O my king Ṣalāh al-Dīn, you who know my way and see my way, you who are free of concern with my little dignity, loftier than my potentiality.

 

 

 

 

Original:
دزدیده چون جان می روی اندر میان جان من
سرو خرامان منی ای رونق بستان من
چون می روی بی‌من مرو ای جان جان بی‌تن مرو
وز چشم من بیرون مشو ای شعله تابان من
هفت آسمان را بردرم وز هفت دریا بگذرم
چون دلبرانه بنگری در جان سرگردان من
تا آمدی اندر برم شد کفر و ایمان چاکرم
ای دیدن تو دین من وی روی تو ایمان من
بی‌پا و سر کردی مرا بی‌خواب و خور کردی مرا
سرمست و خندان اندرآ ای یوسف کنعان من
از لطف تو چو جان شدم وز خویشتن پنهان شدم
ای هست تو پنهان شده در هستی پنهان من
گل جامه در از دست تو ای چشم نرگس مست تو
ای شاخ‌ها آبست تو ای باغ بی‌پایان من
یک لحظه داغم می کشی یک دم به باغم می کشی
پیش چراغم می کشی تا وا شود چشمان من
ای جان پیش از جان‌ها وی کان پیش از کان‌ها
ای آن پیش از آن‌ها ای آن من ای آن من
منزلگه ما خاک نی گر تن بریزد باک نی
اندیشه‌ام افلاک نی ای وصل تو کیوان من
مر اهل کشتی را لحد در بحر باشد تا ابد
در آب حیوان مرگ کو ای بحر من عمان من
ای بوی تو در آه من وی آه تو همراه من
بر بوی شاهنشاه من شد رنگ و بو حیران من
جانم چو ذره در هوا چون شد ز هر ثقلی جدا
بی‌تو چرا باشد چرا ای اصل چار ارکان من
ای شه صلاح الدین من ره دان من ره بین من
ای فارغ از تمکین من ای برتر از امکان من

 

 

Bright Night, Dark Day

namibdesert

Shabistari

The Rose Garden of Mystery (verses 122-130)

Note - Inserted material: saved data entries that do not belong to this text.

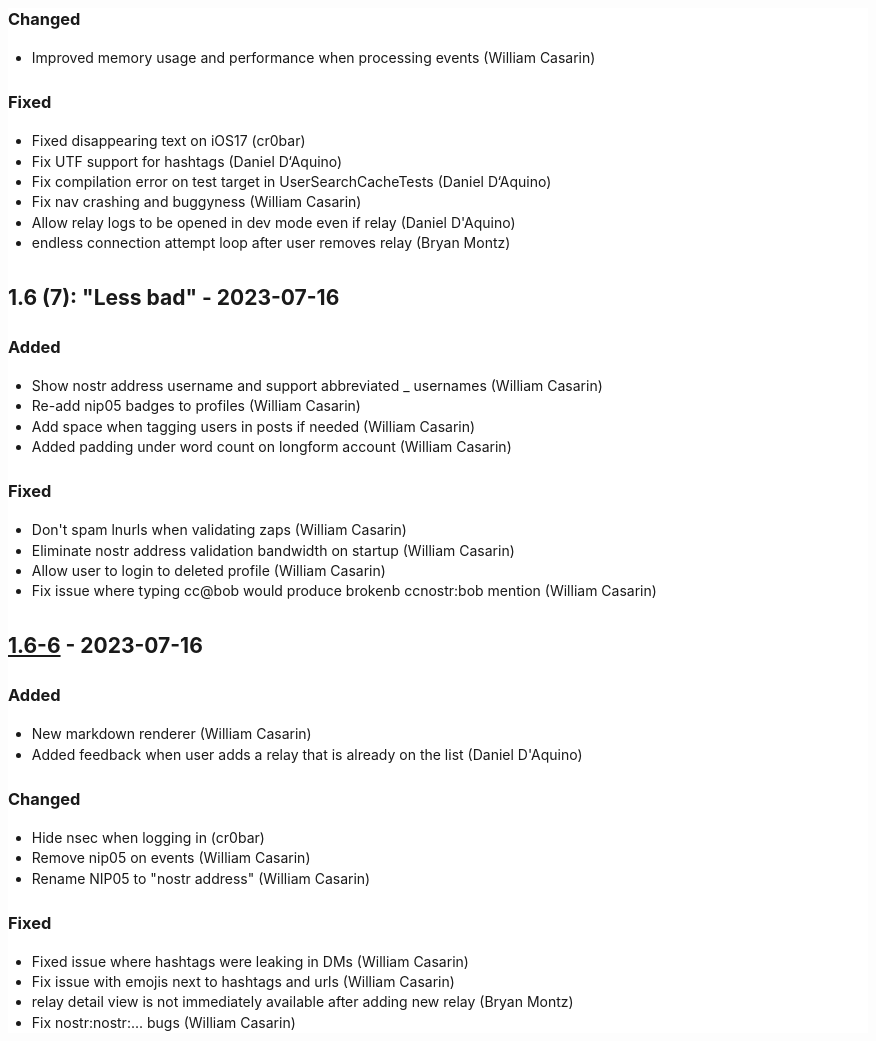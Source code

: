 
### Changed

- Improved memory usage and performance when processing events (William Casarin)


### Fixed

- Fixed disappearing text on iOS17 (cr0bar)
- Fix UTF support for hashtags (Daniel D‘Aquino)
- Fix compilation error on test target in UserSearchCacheTests (Daniel D‘Aquino)
- Fix nav crashing and buggyness (William Casarin)
- Allow relay logs to be opened in dev mode even if relay (Daniel D'Aquino)
- endless connection attempt loop after user removes relay (Bryan Montz)


[1.6-8]: https://github.com/damus-io/damus/releases/tag/v1.6-8

## 1.6 (7): "Less bad" - 2023-07-16

### Added

- Show nostr address username and support abbreviated _ usernames (William Casarin)
- Re-add nip05 badges to profiles (William Casarin)
- Add space when tagging users in posts if needed (William Casarin)
- Added padding under word count on longform account (William Casarin)


### Fixed

- Don't spam lnurls when validating zaps (William Casarin)
- Eliminate nostr address validation bandwidth on startup (William Casarin)
- Allow user to login to deleted profile (William Casarin)
- Fix issue where typing cc@bob would produce brokenb ccnostr:bob mention (William Casarin)



[1.6-7]: https://github.com/damus-io/damus/releases/tag/v1.6-7

## [1.6-6] - 2023-07-16

### Added

- New markdown renderer (William Casarin)
- Added feedback when user adds a relay that is already on the list (Daniel D'Aquino)

### Changed

- Hide nsec when logging in (cr0bar)
- Remove nip05 on events (William Casarin)
- Rename NIP05 to "nostr address" (William Casarin)

### Fixed

- Fixed issue where hashtags were leaking in DMs (William Casarin)
- Fix issue with emojis next to hashtags and urls (William Casarin)
- relay detail view is not immediately available after adding new relay (Bryan Montz)
- Fix nostr:nostr:... bugs (William Casarin)


[1.7-2]: https://github.com/damus-io/damus/releases/tag/v1.7-2
[1.6-25]: https://github.com/damus-io/damus/releases/tag/v1.6-25
[1.6-24]: https://github.com/damus-io/damus/releases/tag/v1.6-24
[1.6-23]: https://github.com/damus-io/damus/releases/tag/v1.6-23
[1.6-20]: https://github.com/damus-io/damus/releases/tag/v1.6-20
[1.6-18]: https://github.com/damus-io/damus/releases/tag/v1.6-18
[1.6-17]: https://github.com/damus-io/damus/releases/tag/v1.6-17
[1.6-16]: https://github.com/damus-io/damus/releases/tag/v1.6-16
[1.6-13]: https://github.com/damus-io/damus/releases/tag/v1.6-13
[1.6-11]: https://github.com/damus-io/damus/releases/tag/v1.6-11
[1.6-6]: https://github.com/damus-io/damus/releases/tag/v1.6-6
[1.6-4]: https://github.com/damus-io/damus/releases/tag/v1.6-4
[1.6-3]: https://github.com/damus-io/damus/releases/tag/v1.6-3
[1.6-2]: https://github.com/damus-io/damus/releases/tag/v1.6-2
[1.6]: https://github.com/damus-io/damus/releases/tag/v1.6
[1.5-5]: https://github.com/damus-io/damus/releases/tag/v1.5-5
[1.4.3-21]: https://github.com/damus-io/damus/releases/tag/v1.4.3-21
[1.4.3-20]: https://github.com/damus-io/damus/releases/tag/v1.4.3-20
[1.4.3-14]: https://github.com/damus-io/damus/releases/tag/v1.4.3-14
[1.4.3-10]: https://github.com/damus-io/damus/releases/tag/v1.4.3-10
[1.4.3-2]: https://github.com/damus-io/damus/releases/tag/v1.4.3-2
[1.4.2-2]: https://github.com/damus-io/damus/releases/tag/v1.4.2-2
[1.4.1-8]: https://github.com/damus-io/damus/releases/tag/v1.4.1-8
[1.4.1-7]: https://github.com/damus-io/damus/releases/tag/v1.4.1-7
[1.4.1-6]: https://github.com/damus-io/damus/releases/tag/v1.4.1-6
[1.4.1-4]: https://github.com/damus-io/damus/releases/tag/v1.4.1-4
[1.4.1-3]: https://github.com/damus-io/damus/releases/tag/v1.4.1-3
[1.4.1-2]: https://github.com/damus-io/damus/releases/tag/v1.4.1-2
[1.4.1]: https://github.com/damus-io/damus/releases/tag/v1.4.1
[1.4.0]: https://github.com/damus-io/damus/releases/tag/v1.4.0
[1.3.0-7]: https://github.com/damus-io/damus/releases/tag/v1.3.0-7
[1.3.0-6]: https://github.com/damus-io/damus/releases/tag/v1.3.0-6
[1.3.0-5]: https://github.com/damus-io/damus/releases/tag/v1.3.0-5
[1.3.0-4]: https://github.com/damus-io/damus/releases/tag/v1.3.0-4
[1.3.0-3]: https://github.com/damus-io/damus/releases/tag/v1.3.0-3
[1.3.0-2]: https://github.com/damus-io/damus/releases/tag/v1.3.0-2
[1.3.0]: https://github.com/damus-io/damus/releases/tag/v1.3.0
[1.2.0-4]: https://github.com/damus-io/damus/releases/tag/v1.2.0-4
[1.2.0-3]: https://github.com/damus-io/damus/releases/tag/v1.2.0-3
[1.1.0-10]: https://github.com/damus-io/damus/releases/tag/v1.1.0-10
[1.1.0-9]: https://github.com/damus-io/damus/releases/tag/v1.1.0-9
[1.1.0-3]: https://github.com/damus-io/damus/releases/tag/v1.1.0-3
[1.1.0-2]: https://github.com/damus-io/damus/releases/tag/v1.1.0-2
[1.0.0-15]: https://github.com/damus-io/damus/releases/tag/v1.0.0-15
[1.0.0-13]: https://github.com/damus-io/damus/releases/tag/v1.0.0-13
[1.0.0-12]: https://github.com/damus-io/damus/releases/tag/v1.0.0-12
[1.0.0-11]: https://github.com/damus-io/damus/releases/tag/v1.0.0-11
[1.0.0-8]: https://github.com/damus-io/damus/releases/tag/v1.0.0-8
[1.0.0-7]: https://github.com/damus-io/damus/releases/tag/v1.0.0-7
[1.0.0-6]: https://github.com/damus-io/damus/releases/tag/v1.0.0-6
[1.0.0-5]: https://github.com/damus-io/damus/releases/tag/v1.0.0-5
[1.0.0-4]: https://github.com/damus-io/damus/releases/tag/v1.0.0-4
[1.0.0-2]: https://github.com/damus-io/damus/releases/tag/v1.0.0-2
[1.0.0]: https://github.com/damus-io/damus/releases/tag/v1.0.0
[0.1.8-9]: https://github.com/damus-io/damus/releases/tag/v0.1.8-9
[0.1.8-6]: https://github.com/damus-io/damus/releases/tag/v0.1.8-6
[0.1.8-5]: https://github.com/damus-io/damus/releases/tag/v0.1.8-5
[0.1.8-4]: https://github.com/damus-io/damus/releases/tag/v0.1.8-4
[0.1.7]: https://github.com/damus-io/damus/releases/tag/v0.1.7
[0.1.3]: https://github.com/damus-io/damus/releases/tag/v0.1.3
[0.1.2]: https://github.com/damus-io/damus/releases/tag/v0.1.2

Reason’s light applied to the Essence of Lights
is like the eye of the head looking at the brilliance of the Sun
when the object seen is very close to the eye
The eye is darkened so that it cannot see it

This blackness, if you know it, is the very light of Being

in the land of darkness is the fountain of life
Since the darkness destroys the light of vision
Give up loooking, for this is no place for looking
What connection has dust with the pure world?
Its perception is the inability to perceive perception
What shall I say? since this saying is fine,
“A bright night in the midst of a dark day”
In this place of witnessing, which is the light of manifestation
 I have much to say, but silence is best.

 

Spain 2003 6 Alhambra Palace (4)

 

Original:

بود نور خرد در ذات انور              به سان چشم سر در چشمه خور
چو مبصر با بصر نزدیک گردد              بصر ز ادراک آن تاریک گردد
سیاهی گر بدانی نور ذات است              به تاریکی درون آب حیات است
سیه جز قابض نور بصر نیست               نظر بگذار کین جای نظر نیست
چه نسبت خاک را با عالم پاک        که ادراک است عجز از درک ادراک
سیه رویی ز ممکن در دو عالم                       جدا هرگز نشد والله اعلم
سواد الوجه فی الدارین درویش                 سواد اعظم آمد بی کم و بیش
چه می‌گویم که هست این نکته باریک              شب روشن میان روز تاریک
در این مشهد که انوار تجلی است           سخن دارم ولی نا گفتن اولی است

 

nasrmolkmosque

 

Ibn al-Fāriḍ

Translation:

If he should visit one day, o my heart, tear yourself to shreds in love for him
            and if he should leave, o eye, pour out tears
But there is no harm in distance, for the one I love is with me
             For if he be absent from the pupil of my eye, yet still he is in me

 

Original:

إنْ زارَ، يوماً ياحَشايَ تَقَطَّعي،     كَلَفاً بهِ، أو سارَ، يا عينُ اذرِفي
ما للنّوى ذّنْبٌ، ومَنْ أهوى مَعي،       إنْ غابَ عنْ إنسانِ عيني فهوَ في

 

namibdesert2

 

Shakespeare

Sonnet 43

When most I wink, then do mine eyes best see,
For all the day they view things unrespected;
But when I sleep, in dreams they look on thee,
And darkly bright, are bright in dark directed.
Then thou, whose shadow shadows doth make bright,
How would thy shadow’s form form happy show
To the clear day with thy much clearer light,
When to unseeing eyes thy shade shines so!
How would, I say, mine eyes be blessed made
By looking on thee in the living day,
When in dead night thy fair imperfect shade
Through heavy sleep on sightless eyes doth stay!
       All days are nights to see till I see thee,
       And nights bright days when dreams do show thee me.